The OpenMP phases in SP-MZ do not scale well, so we can save energy (5.72 percent) by applying DCT alone. Due to the balanced load in SP-MZ, our DVFS algorithm cannot save energy, as shown by pure DCT and the three strategies having the same energy consumption. The LU-MZ benchmark has scalable OpenMP phases and balanced load so our runtime system does not save energy. However, this



Fig. 12. Execution time and energy consumption of NPB-MZ.

test case shows that our system has negligible overhead (0.736 percent).

The AMG problem that we study has nonconstant workload per iteration, which makes our predicted configurations based on sampled iterations incorrect in later iterations. After profiling its OpenMP phases, we find that AMG has a periodic workload. OpenMP phase group 1 has a period of 14 iterations and OpenMP phase group 2 has a period of seven iterations. Therefore, we can still apply our control schemes, but with application-specific sampling. Since the workload within a period varies from one iteration to another, we select configurations for every iteration within a period.

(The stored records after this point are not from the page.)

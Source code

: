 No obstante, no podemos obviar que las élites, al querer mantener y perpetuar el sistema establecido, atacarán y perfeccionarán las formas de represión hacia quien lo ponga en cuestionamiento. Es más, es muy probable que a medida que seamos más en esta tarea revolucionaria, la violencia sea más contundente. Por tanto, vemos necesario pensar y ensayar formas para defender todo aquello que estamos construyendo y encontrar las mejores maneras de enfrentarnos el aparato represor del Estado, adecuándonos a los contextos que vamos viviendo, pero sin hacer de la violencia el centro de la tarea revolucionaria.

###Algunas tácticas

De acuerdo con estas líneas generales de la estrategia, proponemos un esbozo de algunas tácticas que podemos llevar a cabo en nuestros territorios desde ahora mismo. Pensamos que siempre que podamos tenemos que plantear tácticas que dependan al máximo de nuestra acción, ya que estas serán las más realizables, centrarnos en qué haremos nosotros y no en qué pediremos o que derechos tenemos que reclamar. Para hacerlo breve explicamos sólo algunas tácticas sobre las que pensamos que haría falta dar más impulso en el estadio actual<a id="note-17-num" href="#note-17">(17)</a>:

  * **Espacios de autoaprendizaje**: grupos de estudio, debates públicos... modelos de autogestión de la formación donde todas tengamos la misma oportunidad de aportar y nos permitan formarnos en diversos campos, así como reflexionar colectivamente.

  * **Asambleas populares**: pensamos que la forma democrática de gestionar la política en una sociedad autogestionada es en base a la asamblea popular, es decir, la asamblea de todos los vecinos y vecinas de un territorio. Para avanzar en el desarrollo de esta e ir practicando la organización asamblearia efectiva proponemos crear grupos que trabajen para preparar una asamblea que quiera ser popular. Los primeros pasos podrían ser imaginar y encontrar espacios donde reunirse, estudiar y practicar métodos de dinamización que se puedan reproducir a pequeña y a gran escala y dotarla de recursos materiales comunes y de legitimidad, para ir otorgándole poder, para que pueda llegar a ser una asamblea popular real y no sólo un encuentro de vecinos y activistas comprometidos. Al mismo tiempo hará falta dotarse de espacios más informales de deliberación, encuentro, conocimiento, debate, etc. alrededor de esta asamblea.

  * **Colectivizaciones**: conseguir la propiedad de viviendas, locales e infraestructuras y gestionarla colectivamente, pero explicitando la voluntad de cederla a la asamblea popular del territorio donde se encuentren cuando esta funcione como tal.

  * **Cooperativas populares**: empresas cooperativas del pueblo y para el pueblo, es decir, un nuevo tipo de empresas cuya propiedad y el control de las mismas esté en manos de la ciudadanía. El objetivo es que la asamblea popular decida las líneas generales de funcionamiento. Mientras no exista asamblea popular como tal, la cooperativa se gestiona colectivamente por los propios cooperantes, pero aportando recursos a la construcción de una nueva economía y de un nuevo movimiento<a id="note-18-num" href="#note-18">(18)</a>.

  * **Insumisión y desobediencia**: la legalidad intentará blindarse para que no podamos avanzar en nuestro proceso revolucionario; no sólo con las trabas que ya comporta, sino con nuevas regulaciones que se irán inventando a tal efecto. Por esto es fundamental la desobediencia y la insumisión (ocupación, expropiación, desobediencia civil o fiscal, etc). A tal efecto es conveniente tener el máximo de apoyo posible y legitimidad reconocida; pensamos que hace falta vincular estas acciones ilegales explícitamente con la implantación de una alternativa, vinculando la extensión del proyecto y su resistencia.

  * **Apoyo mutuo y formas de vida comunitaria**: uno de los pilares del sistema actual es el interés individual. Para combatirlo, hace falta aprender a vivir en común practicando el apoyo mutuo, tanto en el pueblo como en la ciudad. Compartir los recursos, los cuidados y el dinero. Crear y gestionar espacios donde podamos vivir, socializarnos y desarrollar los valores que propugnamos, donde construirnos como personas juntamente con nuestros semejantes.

We use more sample iterations during at least one period and change configurations for each iteration within a period.

The AMG results in Fig. 13 show that pure DCT achieves 8.38 percent energy saving and 7.39 percent performance gain. The best energy saving (13.80 percent) is achieved by applying either DCT first or the combined strategy. DVFS first, however, achieves less energy saving since it cannot fully leverage slack time (discussed in Section 4.4). In IRS, we observe 7.5 percent performance gain and 12.25 percent energy saving by applying only DCT. Our three strategies to apply DVFS and DCT save additional energy although we incur a slight performance loss, compared to the performance of pure DCT because the workload in OpenMP phases varies slightly and irregularly. The selection of our DVFS scheme based on sample iterations may hurt performance in the rest of the run. The best energy saving (13.31 percent) is achieved with DCT first and the combined strategy, with



Fig. 13. Execution time and energy consumption of AMG and IRS.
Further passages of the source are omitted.